大きく広がるバイオロギングサイエンスの可能性:電子技術による動物の生態・自然環境の解明

生物の行動の研究は、従来から野外での目視観察を主体としています。このため、人間が直接見ることのできない海洋の生物に関しては、陸上の生物にくらべて、その実態はほとんど知られていません。バイオロギングでは動物に装着したデータロガー(小型記録計)を使って、目視観察ができない水中の生物の行動をとらようとしています。

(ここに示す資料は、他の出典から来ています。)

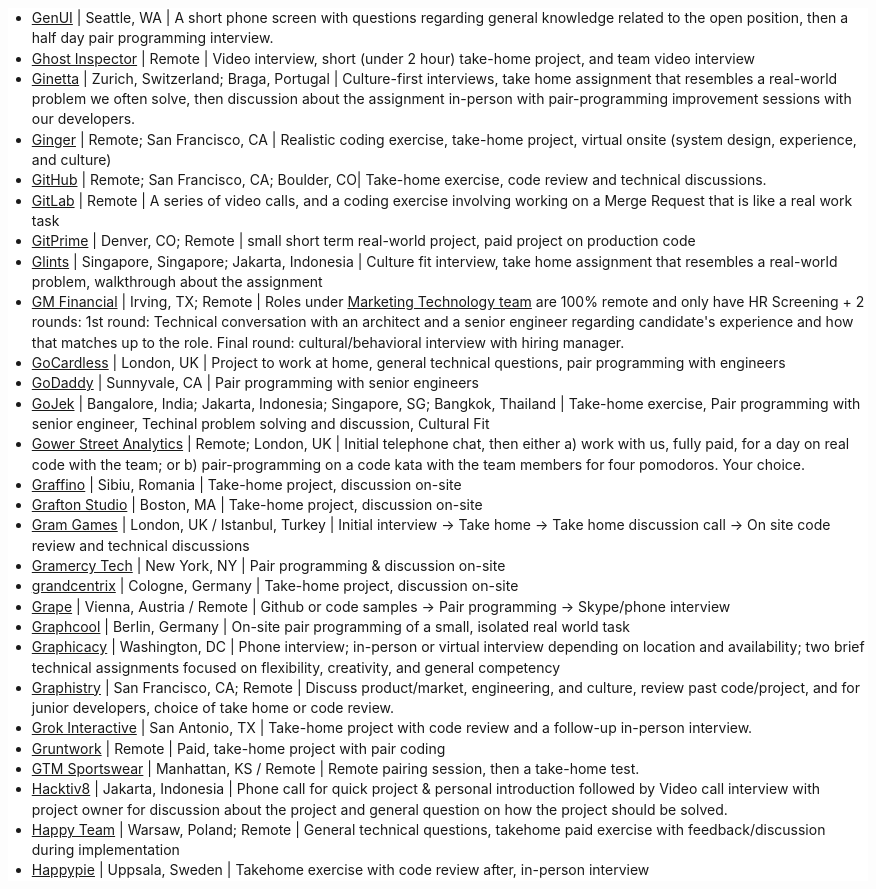 * [GenUI](https://www.genui.com) | Seattle, WA | A short phone screen with questions regarding general knowledge related to the open position, then a half day pair programming interview.
* [Ghost Inspector](https://ghostinspector.com/jobs) | Remote | Video interview, short (under 2 hour) take-home project, and team video interview
* [Ginetta](http://jobs.ginetta.net) | Zurich, Switzerland; Braga, Portugal | Culture-first interviews, take home assignment that resembles a real-world problem we often solve, then discussion about the assignment in-person with pair-programming improvement sessions with our developers.
* [Ginger](https://www.ginger.com/careers) | Remote; San Francisco, CA | Realistic coding exercise, take-home project, virtual onsite (system design, experience, and culture)
* [GitHub](https://github.com/about/careers) | Remote; San Francisco, CA; Boulder, CO| Take-home exercise, code review and technical discussions.
* [GitLab](https://about.gitlab.com/jobs/apply/) | Remote | A series of video calls, and a coding exercise involving working on a Merge Request that is like a real work task
* [GitPrime](https://www.gitprime.com) | Denver, CO; Remote | small short term real-world project, paid project on production code
* [Glints](https://glints.com/sg/inside/careers/) | Singapore, Singapore; Jakarta, Indonesia | Culture fit interview, take home assignment that resembles a real-world problem, walkthrough about the assignment
* [GM Financial](https://gmfinancial.com/en-us/company/careers.html) | Irving, TX; Remote | Roles under [Marketing Technology team](https://globalcareers-gmfinancial.icims.com/jobs/search?ss=1\&searchKeyword=Software+Development+Engineer\&searchCategory=8741) are 100% remote and only have HR Screening + 2 rounds: 1st round: Technical conversation with an architect and a senior engineer regarding candidate's experience and how that matches up to the role. Final round: cultural/behavioral interview with hiring manager.
* [GoCardless](https://gocardless.com/about/jobs) | London, UK | Project to work at home, general technical questions, pair programming with engineers
* [GoDaddy](https://www.godaddy.com/careers/overview) | Sunnyvale, CA | Pair programming with senior engineers
* [GoJek](https://www.gojek.io) | Bangalore, India; Jakarta, Indonesia; Singapore, SG; Bangkok, Thailand | Take-home exercise, Pair programming with senior engineer, Techinal problem solving and discussion, Cultural Fit
* [Gower Street Analytics](http://gower.st) | Remote; London, UK | Initial telephone chat, then either a) work with us, fully paid, for a day on real code with the team; or b) pair-programming on a code kata with the team members for four pomodoros. Your choice.
* [Graffino](https://www.graffino.com) | Sibiu, Romania | Take-home project, discussion on-site
* [Grafton Studio](https://graftonstudio.com) | Boston, MA | Take-home project, discussion on-site
* [Gram Games](http://gram.gs) | London, UK / Istanbul, Turkey | Initial interview -> Take home -> Take home discussion call -> On site code review and technical discussions
* [Gramercy Tech](http://www.gramercytech.com) | New York, NY | Pair programming & discussion on-site
* [grandcentrix](https://www.grandcentrix.net/jobs) | Cologne, Germany | Take-home project, discussion on-site
* [Grape](https://www.chatgrape.com/jobs/) | Vienna, Austria / Remote | Github or code samples -> Pair programming -> Skype/phone interview
* [Graphcool](https://www.graph.cool) | Berlin, Germany | On-site pair programming of a small, isolated real world task
* [Graphicacy](http://www.graphicacy.com) | Washington, DC | Phone interview; in-person or virtual interview depending on location and availability; two brief technical assignments focused on flexibility, creativity, and general competency
* [Graphistry](https://www.graphistry.com) | San Francisco, CA; Remote | Discuss product/market, engineering, and culture, review past code/project, and for junior developers, choice of take home or code review.
* [Grok Interactive](https://www.grok-interactive.com) | San Antonio, TX | Take-home project with code review and a follow-up in-person interview.
* [Gruntwork](http://www.gruntwork.io) | Remote | Paid, take-home project with pair coding
* [GTM Sportswear](https://gtmsportswear.com/careers) | Manhattan, KS / Remote | Remote pairing session, then a take-home test.
* [Hacktiv8](https://hacktiv8.com) | Jakarta, Indonesia | Phone call for quick project & personal introduction followed by Video call interview with project owner for discussion about the project and general question on how the project should be solved.
* [Happy Team](https://happyteam.io) | Warsaw, Poland; Remote | General technical questions, takehome paid exercise with feedback/discussion during implementation
* [Happypie](http://www.happypie.com) | Uppsala, Sweden | Takehome exercise with code review after, in-person interview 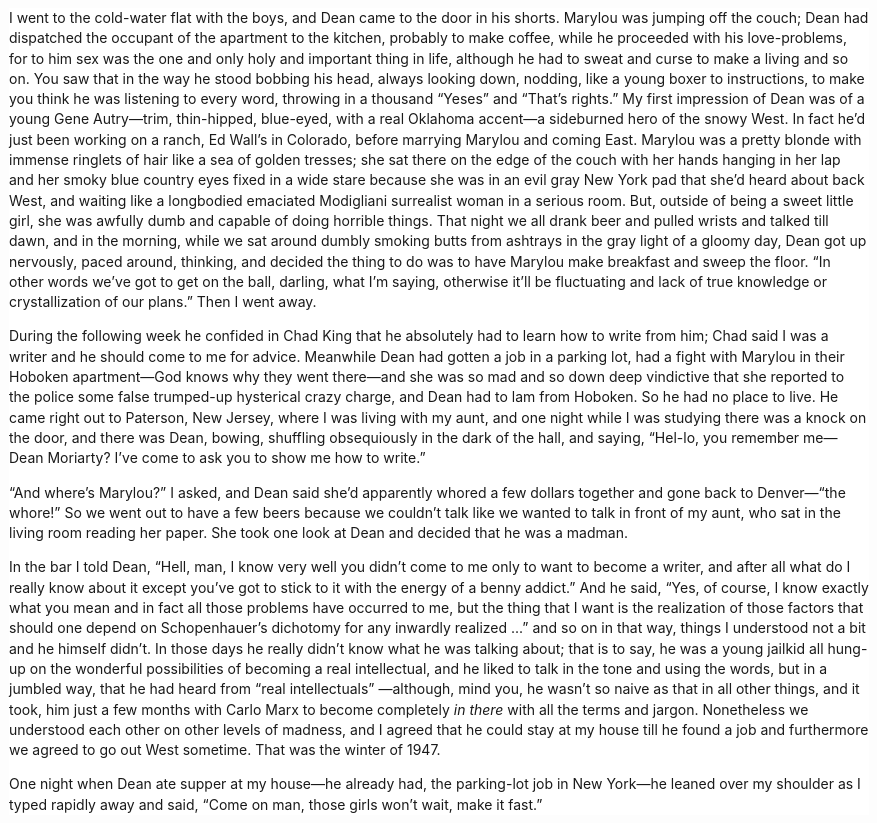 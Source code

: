 I went to the cold-water flat with the boys, and Dean came to the door in his shorts. Marylou was jumping off the couch; Dean had dispatched the occupant of the apartment to the kitchen, probably to make coffee, while he proceeded with his love-problems, for to him sex was the one and only holy and important thing in life, although he had to sweat and curse to make a living and so on. You saw that in the way he stood bobbing his head, always looking down, nodding, like a young boxer to instructions, to make you think he was listening to every word, throwing in a thousand “Yeses” and “That’s rights.” My first impression of Dean was of a young Gene Autry—trim, thin-hipped, blue-eyed, with a real Oklahoma accent—a sideburned hero of the snowy West. In fact he’d just been working on a ranch, Ed Wall’s in Colorado, before marrying Marylou and coming East. Marylou was a pretty blonde with immense ringlets of hair like a sea of golden tresses; she sat there on the edge of the couch with her hands hanging in her lap and her smoky blue country eyes fixed in a wide stare because she was in an evil gray New York pad that she’d heard about back West, and waiting like a longbodied emaciated Modigliani surrealist woman in a serious room. But, outside of being a sweet little girl, she was awfully dumb and capable of doing horrible things. That night we all drank beer and pulled wrists and talked till dawn, and in the morning, while we sat around dumbly smoking butts from ashtrays in the gray light of a gloomy day, Dean got up nervously, paced around, thinking, and decided the thing to do was to have Marylou make breakfast and sweep the floor. “In other words we’ve got to get on the ball, darling, what I’m saying, otherwise it’ll be fluctuating and lack of true knowledge or crystallization of our plans.” Then I went away.

During the following week he confided in Chad King that he absolutely had to learn how to write from him; Chad said I was a writer and he should come to me for advice. Meanwhile Dean had gotten a job in a parking lot, had a fight with Marylou in their Hoboken apartment—God knows why they went there—and she was so mad and so down deep vindictive that she reported to the police some false trumped-up hysterical crazy charge, and Dean had to lam from Hoboken. So he had no place to live. He came right out to Paterson, New Jersey, where I was living with my aunt, and one night while I was studying there was a knock on the door, and there was Dean, bowing, shuffling obsequiously in the dark of the hall, and saying, “Hel-lo, you remember me—Dean Moriarty? I’ve come to ask you to show me how to write.”

“And where’s Marylou?” I asked, and Dean said she’d apparently whored a few dollars together and gone back to Denver—“the whore!” So we went out to have a few beers because we couldn’t talk like we wanted to talk in front of my aunt, who sat in the living room reading her paper. She took one look at Dean and decided that he was a madman.

In the bar I told Dean, “Hell, man, I know very well you didn’t come to me only to want to become a writer, and after all what do I really know about it except you’ve got to stick to it with the energy of a benny addict.” And he said, “Yes, of course, I know exactly what you mean and in fact all those problems have occurred to me, but the thing that I want is the realization of those factors that should one depend on Schopenhauer’s dichotomy for any inwardly realized ...” and so on in that way, things I understood not a bit and he himself didn’t. In those days he really didn’t know what he was talking about; that is to say, he was a young jailkid all hung-up on the wonderful possibilities of becoming a real intellectual, and he liked to talk in the tone and using the words, but in a jumbled way, that he had heard from “real intellectuals” —although, mind you, he wasn’t so naive as that in all other things, and it took, him just a few months with Carlo Marx to become completely _in there_ with all the terms and jargon. Nonetheless we understood each other on other levels of madness, and I agreed that he could stay at my house till he found a job and furthermore we agreed to go out West sometime. That was the winter of 1947.

One night when Dean ate supper at my house—he already had, the parking-lot job in New York—he leaned over my shoulder as I typed rapidly away and said, “Come on man, those girls won’t wait, make it fast.”

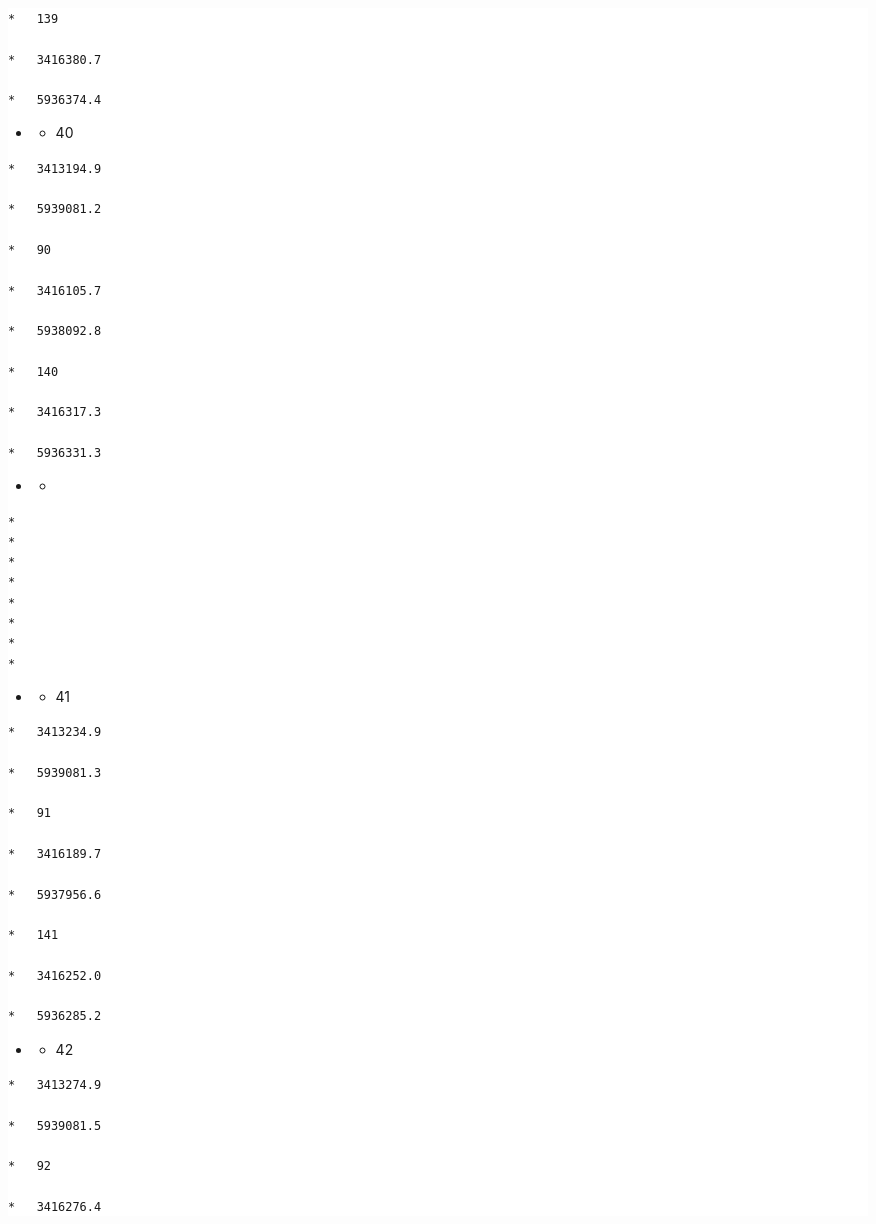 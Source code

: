     *   139

    *   3416380.7

    *   5936374.4


*    *   40

    *   3413194.9

    *   5939081.2

    *   90

    *   3416105.7

    *   5938092.8

    *   140

    *   3416317.3

    *   5936331.3


*    *
    *
    *
    *
    *
    *
    *
    *
    *

*    *   41

    *   3413234.9

    *   5939081.3

    *   91

    *   3416189.7

    *   5937956.6

    *   141

    *   3416252.0

    *   5936285.2


*    *   42

    *   3413274.9

    *   5939081.5

    *   92

    *   3416276.4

高度に発達した電子技術は、記録計の超小型化を実現し、大型海洋動物はもちろん、鳥類・魚類などさまざまな生物への利用を可能としました。また多様な計測要素についてもセンサーの小型化・高感度化が進み、バイオロギングの可能性を大きく高めています。 バイオロギング研究は、日本が他国に先駆けて開発した研究の方法で、すでに多くの成果が上げられ、地球上に残された大きな未知領域である海洋研究に、新しいステージを作り出しています。

海洋動物の行動(Bio-Mechanics)

動物達の行動の仕組みを解きあかす

大きな水圧、光の届かない暗黒、長時間の無呼吸状態など、多くの困難の中で、肺呼吸する海洋動物は数百~数千メートルの潜水をおこなう。潜水時の浮力の調節など、海洋での生活に対応した生体のメカニズムも、マイクロデータロガーの利用で徐々に解明されはじめている。

 

海洋動物の生理(Physiology)

海洋動物の生理‥生体の不思議を探る

鳥は内温動物であるにも関わらず、ウミガラスは潜水中に体温を下げていた(変温性)。酸素の補給ができない海中で、より長時間の活動を実現させるための独自の体温調節の仕組みが報告されている。飼育環境下では把握できない、フィールドでのリアルタイムの計測記録が、このような発見をもたらしている。

 

海洋動物の社会行動(Social Behavior)

海洋動物の社会‥生きるものの意識に迫る

群の行動など、陸上動物では観察で把握できる社会的な振る舞いも、海洋動物ではほとんど何も知られていない。複数の個体にマイクロデータロガーを同時装着する方法や映像センサーの利用は、ペンギンの群行動やアザラシの子供の教育など、海洋動物の社会的な行動の研究に新しい方法を開いている。

 

海洋の生物環境(Environment)

動物達が生活している舞台を知る

海洋動物の行動を探るばかりでなく、オキアミやイカ、小魚など餌生物の分布状況、さらにより低次のプランクトンの活動など、海洋深層部の環境情報を捉える。アザラシやクジラなど高次捕食動物の目を通して、リアルな生物相や海洋環境の三次元構造を理解するための、新しいアプローチが始まっている。